Les gauchos (bergers) qui gardent les troupeaux de bétail campent souvent sous les branches des ombús géants. Ils allument alors un feu pour préparer le asado (barbecue), et font bouillir de l’eau pour préparer le maté (une sorte de thé amer) qu’ils boivent dans une petite calebasse creusée et séchée à l’aide d’une paille d’argent munie d’un filtre. Cette paille, appelée bombilla, est souvent gravée. Une personne du groupe est chargée de la préparation. Il remplit le récipient d’eau chaude et le passe au suivant, qui lui rend quand il a fini. Le premier remplit à nouveau le maté et le passe à la personne suivante et ainsi de suite. La calebasse passe de main en main, et chacun boit avec la paille.

Le maté est bu par la majorité des uruguayens. Il est fréquent de voir des personnes à l’arrêt d’un bus, portant d’une main un thermos et de l’autre un maté. On le boit en général amer, mais on peut y ajouter du sucre. Au goûter, on le boit aussi avec du lait en mangeant des petits gateaux secs salés.

Les grandes bibliothèques se trouvent à Montevideo, comme par exemple la Bibliothèque nationale, la bibliothèque du Musée historique national, connue pour ses collections de gravures, de cartes et de pièces, la bibliothèque du Congrès national et les Archives nationales.

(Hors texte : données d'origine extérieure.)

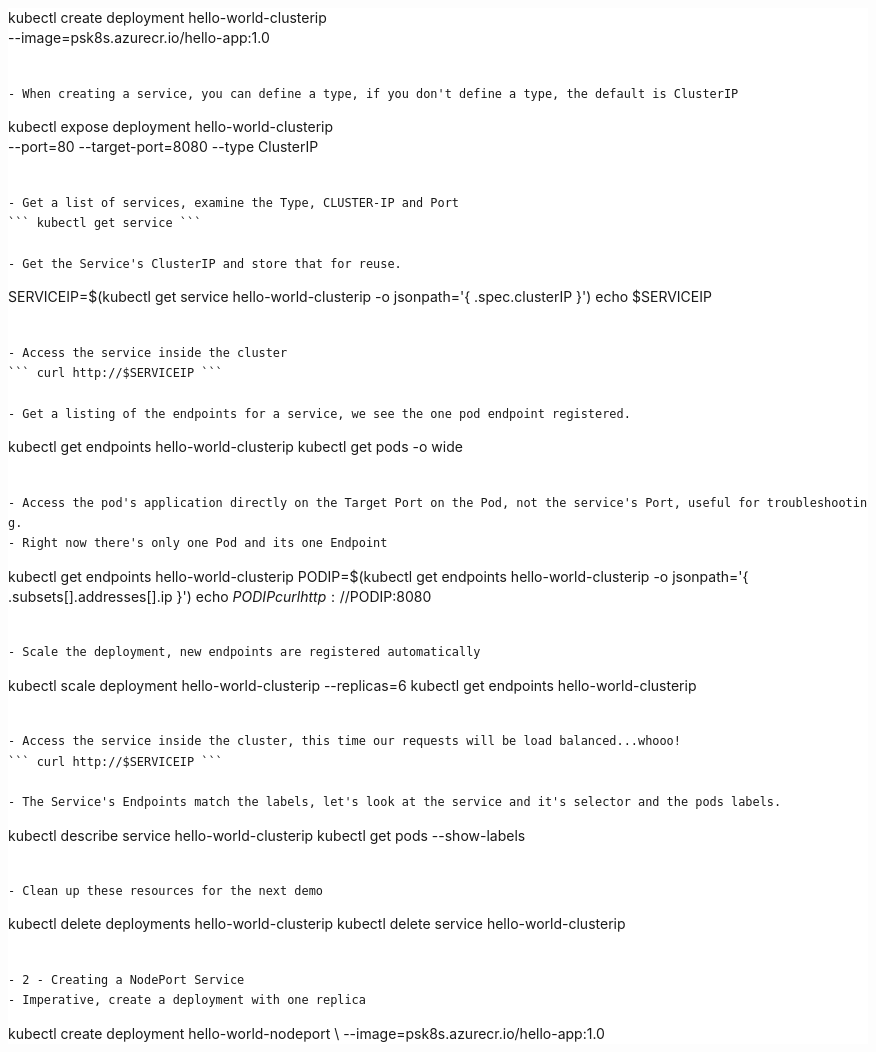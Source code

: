 kubectl create deployment hello-world-clusterip \
--image=psk8s.azurecr.io/hello-app:1.0
```

- When creating a service, you can define a type, if you don't define a type, the default is ClusterIP
```
kubectl expose deployment hello-world-clusterip \
--port=80 --target-port=8080 --type ClusterIP
```

- Get a list of services, examine the Type, CLUSTER-IP and Port
``` kubectl get service ``` 

- Get the Service's ClusterIP and store that for reuse.
``` 
SERVICEIP=$(kubectl get service hello-world-clusterip -o jsonpath='{ .spec.clusterIP }')
echo $SERVICEIP
```

- Access the service inside the cluster
``` curl http://$SERVICEIP ```

- Get a listing of the endpoints for a service, we see the one pod endpoint registered.
```
kubectl get endpoints hello-world-clusterip
kubectl get pods -o wide
```

- Access the pod's application directly on the Target Port on the Pod, not the service's Port, useful for troubleshooting.
- Right now there's only one Pod and its one Endpoint
```
kubectl get endpoints hello-world-clusterip
PODIP=$(kubectl get endpoints hello-world-clusterip -o jsonpath='{ .subsets[].addresses[].ip }')
echo $PODIP
curl http://$PODIP:8080
```

- Scale the deployment, new endpoints are registered automatically
```
kubectl scale deployment hello-world-clusterip --replicas=6
kubectl get endpoints hello-world-clusterip
```

- Access the service inside the cluster, this time our requests will be load balanced...whooo!
``` curl http://$SERVICEIP ```

- The Service's Endpoints match the labels, let's look at the service and it's selector and the pods labels.
```
kubectl describe service hello-world-clusterip
kubectl get pods --show-labels
```

- Clean up these resources for the next demo
```
kubectl delete deployments hello-world-clusterip
kubectl delete service hello-world-clusterip
```

- 2 - Creating a NodePort Service
- Imperative, create a deployment with one replica
``` 
kubectl create deployment hello-world-nodeport \ 
--image=psk8s.azurecr.io/hello-app:1.0
```

```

Les principaux musées sont le musée d’Histoire nationale, le Musée national des Beaux-Arts et le musée d’Histoire naturelle, tous construits à Montevideo. Cette centralisation de la culture montre une nouvelle fois la dissymétrie entre la capitale et le reste du pays.

Histoire du cinéma uruguayen 

En Uruguay, depuis les débuts du cinéma, on compte un peu plus de 50 longs métrages de fiction. Le premier d’entre eux semble difficile à identifier de façon sûre. Il pourrait s’agir de Pervanche de León Ibáñez Saavedra (grand-oncle de l’ancien président uruguayen Jorge Batlle Ibáñez), mais ce film de 1919 a été détruit par le mari jaloux de l’actrice principale. Auparavant quelques documentaires avaient été tournés, notamment par le cinéaste d’origine catalane, Félix Oliver.

De fait, Almas de la costa (1923) est souvent considéré comme « le premier film uruguayen », mais par la suite plusieurs autres films seront désignés ainsi, comme si le monde redécouvrait à chaque fois le cinéma uruguayen.

Une école de cinéma est créée en 1994.

Les années 2000 ont été particulièrement fastes, avec 25 Watts et Whisky, qui remporte une série de récompenses dans les festivals internationaux.

Actuellement on tourne environ cinq longs métrages par an dans le pays.